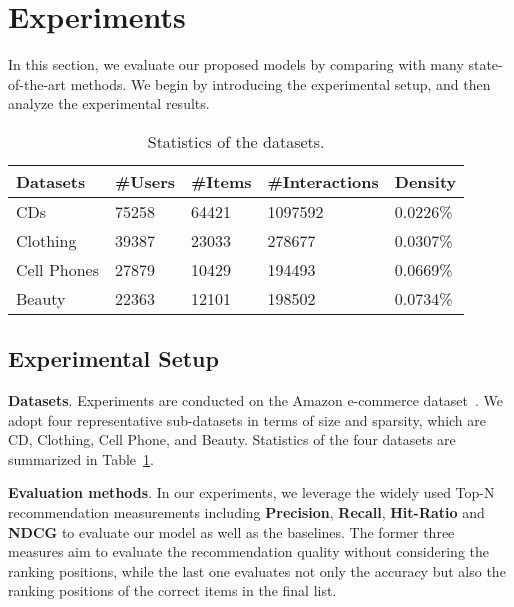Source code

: \documentclass[algorithms,article,accept,moreauthors,pdftex,10pt,a4paper]{Definitions/mdpi}
\begin{document}
\iffalse
\section{Experiments}
In this section, we evaluate our proposed models by comparing with many state-of-the-art methods. We begin by introducing the experimental setup, and then analyze the experimental results.

\begin{table}[!b]
	\centering
	\vspace{-10pt}
	\caption{Statistics of the datasets.}
	\vspace{-10pt}
	\begin{tabular}{p{2cm}<{\centering}|p{0.8cm}<{\centering}|p{0.8cm}<{\centering}|p{1.6cm}<{\centering}|p{1cm}<{\centering}}
		\hline\hline
		Datasets               &\#Users   &\#Items&\#Interactions &Density \\ \hline
		{CDs}&75258&64421&1097592&0.0226\%\\\hline
		{Clothing}&39387&23033&278677&0.0307\% \\\hline
		{Cell Phones}&27879&10429&194493&0.0669\% \\\hline
		{Beauty}&22363&12101&198502&0.0734\% \\\hline
	\end{tabular}
	\label{tb-dataset}
\end{table}



\subsection{Experimental Setup}\label{set}

\noindent
\textbf{Datasets}. Experiments are conducted on the Amazon e-commerce dataset~\cite{he2016ups}. We adopt four representative sub-datasets in terms of size and sparsity, which are CD, Clothing, Cell Phone, and Beauty. Statistics of the four datasets are summarized in Table~\ref{tb-dataset}.


\noindent
\textbf{Evaluation methods}. In our experiments, we leverage the widely used Top-N recommendation measurements including \textbf{Precision}, \textbf{Recall}, \textbf{Hit-Ratio} and \textbf{NDCG} to evaluate our model as well as the baselines. The former three measures aim to evaluate the recommendation quality without considering the ranking positions, while the last one evaluates not only the accuracy but also the ranking positions of the correct items in the final list.
\end{document}
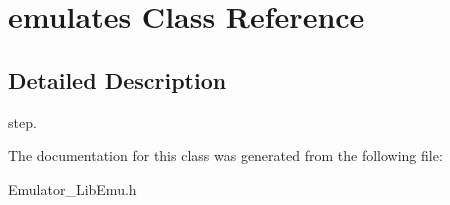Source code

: \hypertarget{classemulates}{
\section{emulates Class Reference}
\label{classemulates}
}


\subsection{Detailed Description}
step. 

The documentation for this class was generated from the following file:\begin{DoxyCompactItemize}
\item 
Emulator\_\-LibEmu.h\end{DoxyCompactItemize}
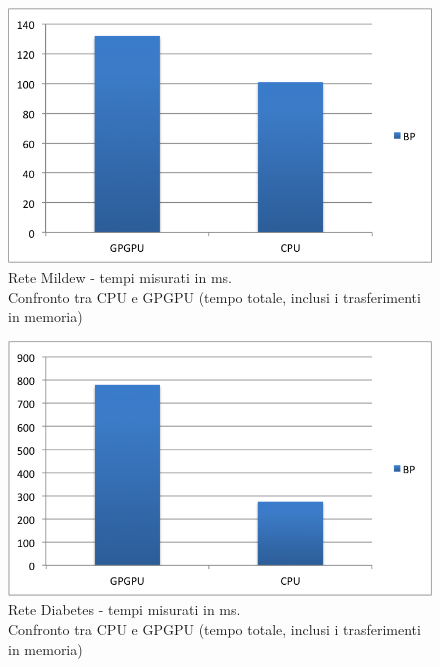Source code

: \documentclass[a4paper]{article}   %
\begin{document}
\begin{figure}[p]
\centering
\includegraphics[scale=0.8]{MildewTOT.png}
\caption{Rete Mildew - tempi misurati in ms.\\Confronto tra CPU e GPGPU (tempo totale, inclusi i trasferimenti in memoria)} 
\label{graficoMildew}
\end{figure}

\begin{figure}[p]
\centering
\includegraphics[scale=0.8]{DiabetesTOT.png}
\caption{Rete Diabetes - tempi misurati in ms.\\Confronto tra CPU e GPGPU (tempo totale, inclusi i trasferimenti in memoria)} 
\label{graficoDiabetes}
\end{figure}
\end{document}
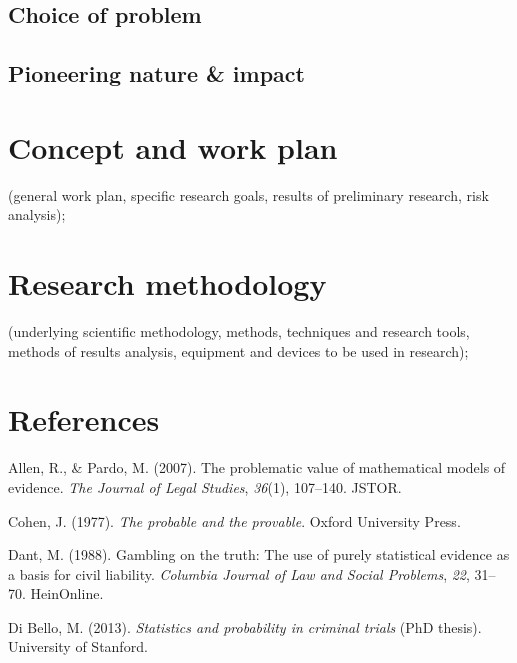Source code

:\documentclass[11pt,dvipsnames,enabledeprecatedfontcommands]{scrartcl}
\begin{document}

\subsection{Choice of problem}\label{choice-of-problem}

\subsection{Pioneering nature \& impact}\label{pioneering-nature-impact}

\section{Concept and work plan}\label{concept-and-work-plan}

(general work plan, specific research goals, results of preliminary
research, risk analysis);

\section{Research methodology}\label{research-methodology}

(underlying scientific methodology, methods, techniques and research
tools, methods of results analysis, equipment and devices to be used in
research);

\section*{References}\label{references}

\hypertarget{refs}{}
\hypertarget{ref-allen2007problematic}{}
Allen, R., \& Pardo, M. (2007). The problematic value of mathematical
models of evidence. \emph{The Journal of Legal Studies}, \emph{36}(1),
107--140. JSTOR.

\hypertarget{ref-Cohen1977The-probable-an}{}
Cohen, J. (1977). \emph{The probable and the provable}. Oxford
University Press.

\hypertarget{ref-dant1988gambling}{}
Dant, M. (1988). Gambling on the truth: The use of purely statistical
evidence as a basis for civil liability. \emph{Columbia Journal of Law
and Social Problems}, \emph{22}, 31--70. HeinOnline.

\hypertarget{ref-di2013statistics}{}
Di Bello, M. (2013). \emph{Statistics and probability in criminal
trials} (PhD thesis). University of Stanford.
\end{document}
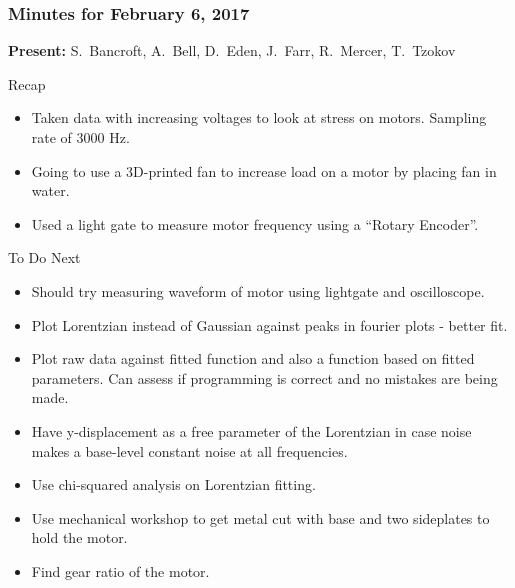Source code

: \noindent\makebox[\linewidth]{\rule{0.7\textwidth}{0.4pt}} %

\subsubsection*{Minutes for February 6, 2017}

\textbf{Present:} 
{S.~Bancroft,
  A.~Bell,
  D.~Eden,
  J.~Farr,
  R.~Mercer,
  T.~Tzokov}
  
\large{Recap}
\begin{itemize}
\item
Taken data with increasing voltages to look at stress on motors. Sampling rate of 3000 Hz.

\item
Going to use a 3D-printed fan to increase load on a motor by placing fan in water.

\item
Used a light gate to measure motor frequency using a ``Rotary Encoder''.
\end{itemize}

\large{To Do Next}
\begin{itemize}
\item
Should try measuring waveform of motor using lightgate and oscilloscope.

\item
Plot Lorentzian instead of Gaussian against peaks in fourier plots - better fit.

\item
Plot raw data against fitted function and also a function based on fitted parameters. Can assess if programming is correct and no mistakes are being made.

\item
Have y-displacement as a free parameter of the Lorentzian in case noise makes a base-level constant noise at all frequencies.

\item
Use chi-squared analysis on Lorentzian fitting.

\item
Use mechanical workshop to get metal cut with base and two sideplates to hold the motor.

\item
Find gear ratio of the motor.

\end{itemize}

\noindent\makebox[\linewidth]{\rule{0.7\textwidth}{0.4pt}} \clearpage

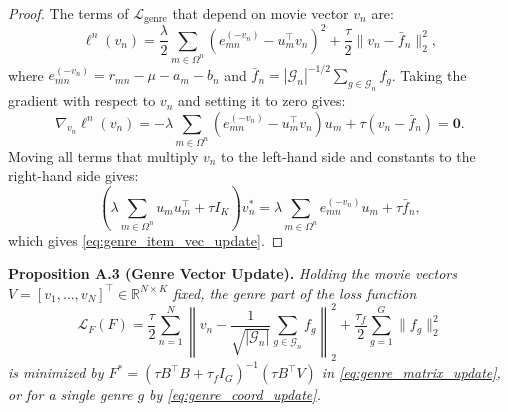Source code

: \documentclass{article}
\theoremstyle{plain}
\theoremstyle{definition}
\begin{document}
\begin{proof}
The terms of $\mathcal{L}_{\text{genre}}$ that depend on movie vector $v_n$ are:
\begin{equation}
\ell^n(v_n) = \frac{\lambda}{2} \sum_{m \in \Omega^n} \left( e_{mn}^{(-v_n)} - u_m^\top v_n \right)^2 + \frac{\tau}{2} \|v_n - \bar{f}_n\|_2^2,
\end{equation}
where $e_{mn}^{(-v_n)} = r_{mn} - \mu - a_m - b_n$ and $\bar{f}_n = |\mathcal{G}_n|^{-1/2} \sum_{g \in \mathcal{G}_n} f_g$. Taking the gradient with respect to $v_n$ and setting it to zero gives:
\begin{equation}
\nabla_{v_n} \ell^n(v_n) = -\lambda \sum_{m \in \Omega^n} \left( e_{mn}^{(-v_n)} - u_m^\top v_n \right) u_m + \tau (v_n - \bar{f}_n) = \mathbf{0}.
\end{equation}
Moving all terms that multiply $v_n$ to the left-hand side and constants to the right-hand side gives:
\begin{equation}
\left( \lambda \sum_{m \in \Omega^n} u_m u_m^\top + \tau I_K \right) v_n^* = \lambda \sum_{m \in \Omega^n} e_{mn}^{(-v_n)} u_m + \tau \bar{f}_n,
\end{equation}
which gives \cref{eq:genre_item_vec_update}.
\end{proof}

\textbf{Proposition A.3 (Genre Vector Update).}
\emph{Holding the movie vectors $V = [v_1, \dots, v_N]^\top \in \mathbb{R}^{N \times K}$ fixed, the genre part of the loss function}
\begin{equation}
\mathcal{L}_F(F) = \frac{\tau}{2} \sum_{n=1}^N \left\| v_n - \frac{1}{\sqrt{|\mathcal{G}_n|}} \sum_{g \in \mathcal{G}_n} f_g \right\|_2^2 + \frac{\tau_f}{2} \sum_{g=1}^G \|f_g\|_2^2
\end{equation}
\emph{is minimized by $F^* = (\tau B^\top B + \tau_f I_G)^{-1} (\tau B^\top V)$ in \cref{eq:genre_matrix_update}, or for a single genre $g$ by \cref{eq:genre_coord_update}.}
\end{document}
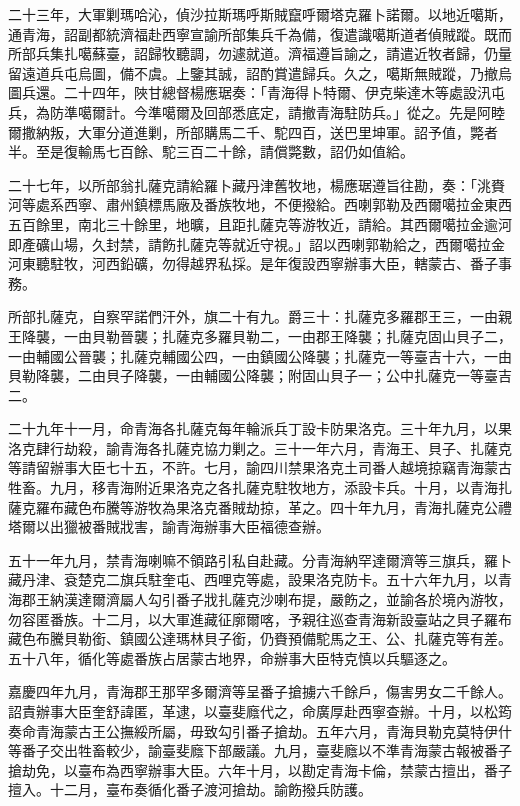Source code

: \begin{pinyinscope}
二十三年，大軍剿瑪哈沁，偵沙拉斯瑪呼斯賊竄呼爾塔克羅卜諾爾。以地近噶斯，通青海，詔副都統濟福赴西寧宣諭所部集兵千為備，復遣識噶斯道者偵賊蹤。既而所部兵集扎噶蘇臺，詔歸牧聽調，勿遽就道。濟福遵旨諭之，請遣近牧者歸，仍量留遠道兵屯烏圖，備不虞。上鑒其誠，詔酌賞遣歸兵。久之，噶斯無賊蹤，乃撤烏圖兵還。二十四年，陜甘總督楊應琚奏：「青海得卜特爾、伊克柴達木等處設汛屯兵，為防準噶爾計。今準噶爾及回部悉底定，請撤青海駐防兵。」從之。先是阿睦爾撒納叛，大軍分道進剿，所部購馬二千、駝四百，送巴里坤軍。詔予值，斃者半。至是復輸馬七百餘、駝三百二十餘，請償斃數，詔仍如值給。

二十七年，以所部翁扎薩克請給羅卜藏丹津舊牧地，楊應琚遵旨往勘，奏：「洮賚河等處系西寧、肅州鎮標馬廠及番族牧地，不便撥給。西喇郭勒及西爾噶拉金東西五百餘里，南北三十餘里，地曠，且距扎薩克等游牧近，請給。其西爾噶拉金逾河即產礦山場，久封禁，請飭扎薩克等就近守視。」詔以西喇郭勒給之，西爾噶拉金河東聽駐牧，河西鉛礦，勿得越界私採。是年復設西寧辦事大臣，轄蒙古、番子事務。

所部扎薩克，自察罕諾們汗外，旗二十有九。爵三十：扎薩克多羅郡王三，一由親王降襲，一由貝勒晉襲；扎薩克多羅貝勒二，一由郡王降襲；扎薩克固山貝子二，一由輔國公晉襲；扎薩克輔國公四，一由鎮國公降襲；扎薩克一等臺吉十六，一由貝勒降襲，二由貝子降襲，一由輔國公降襲；附固山貝子一；公中扎薩克一等臺吉二。

二十九年十一月，命青海各扎薩克每年輪派兵丁設卡防果洛克。三十年九月，以果洛克肆行劫殺，諭青海各扎薩克協力剿之。三十一年六月，青海王、貝子、扎薩克等請留辦事大臣七十五，不許。七月，諭四川禁果洛克土司番人越境掠竊青海蒙古牲畜。九月，移青海附近果洛克之各扎薩克駐牧地方，添設卡兵。十月，以青海扎薩克羅布藏色布騰等游牧為果洛克番賊劫掠，革之。四十年九月，青海扎薩克公禮塔爾以出獵被番賊戕害，諭青海辦事大臣福德查辦。

五十一年九月，禁青海喇嘛不領路引私自赴藏。分青海納罕達爾濟等三旗兵，羅卜藏丹津、袞楚克二旗兵駐奎屯、西哩克等處，設果洛克防卡。五十六年九月，以青海郡王納漢達爾濟屬人勾引番子戕扎薩克沙喇布提，嚴飭之，並諭各於境內游牧，勿容匿番族。十二月，以大軍進藏征廓爾喀，予親往巡查青海新設臺站之貝子羅布藏色布騰貝勒銜、鎮國公達瑪林貝子銜，仍賚預備駝馬之王、公、扎薩克等有差。五十八年，循化等處番族占居蒙古地界，命辦事大臣特克慎以兵驅逐之。

嘉慶四年九月，青海郡王那罕多爾濟等呈番子搶擄六千餘戶，傷害男女二千餘人。詔責辦事大臣奎舒諱匿，革逮，以臺斐廕代之，命廣厚赴西寧查辦。十月，以松筠奏命青海蒙古王公撫綏所屬，毋致勾引番子搶劫。五年六月，青海貝勒克莫特伊什等番子交出牲畜較少，諭臺斐廕下部嚴議。九月，臺斐廕以不準青海蒙古報被番子搶劫免，以臺布為西寧辦事大臣。六年十月，以勘定青海卡倫，禁蒙古擅出，番子擅入。十二月，臺布奏循化番子渡河搶劫。諭飭撥兵防護。


\end{pinyinscope}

----

— EXERCISE GOAL —
Which lines above hold the string "that"? Show each of them.

— SOLVED PROBLEM —
The terms of $\mathcal{L}_{\text{genre}}$ that depend on movie vector $v_n$ are:
Moving all terms that multiply $v_n$ to the left-hand side and constants to the right-hand side gives:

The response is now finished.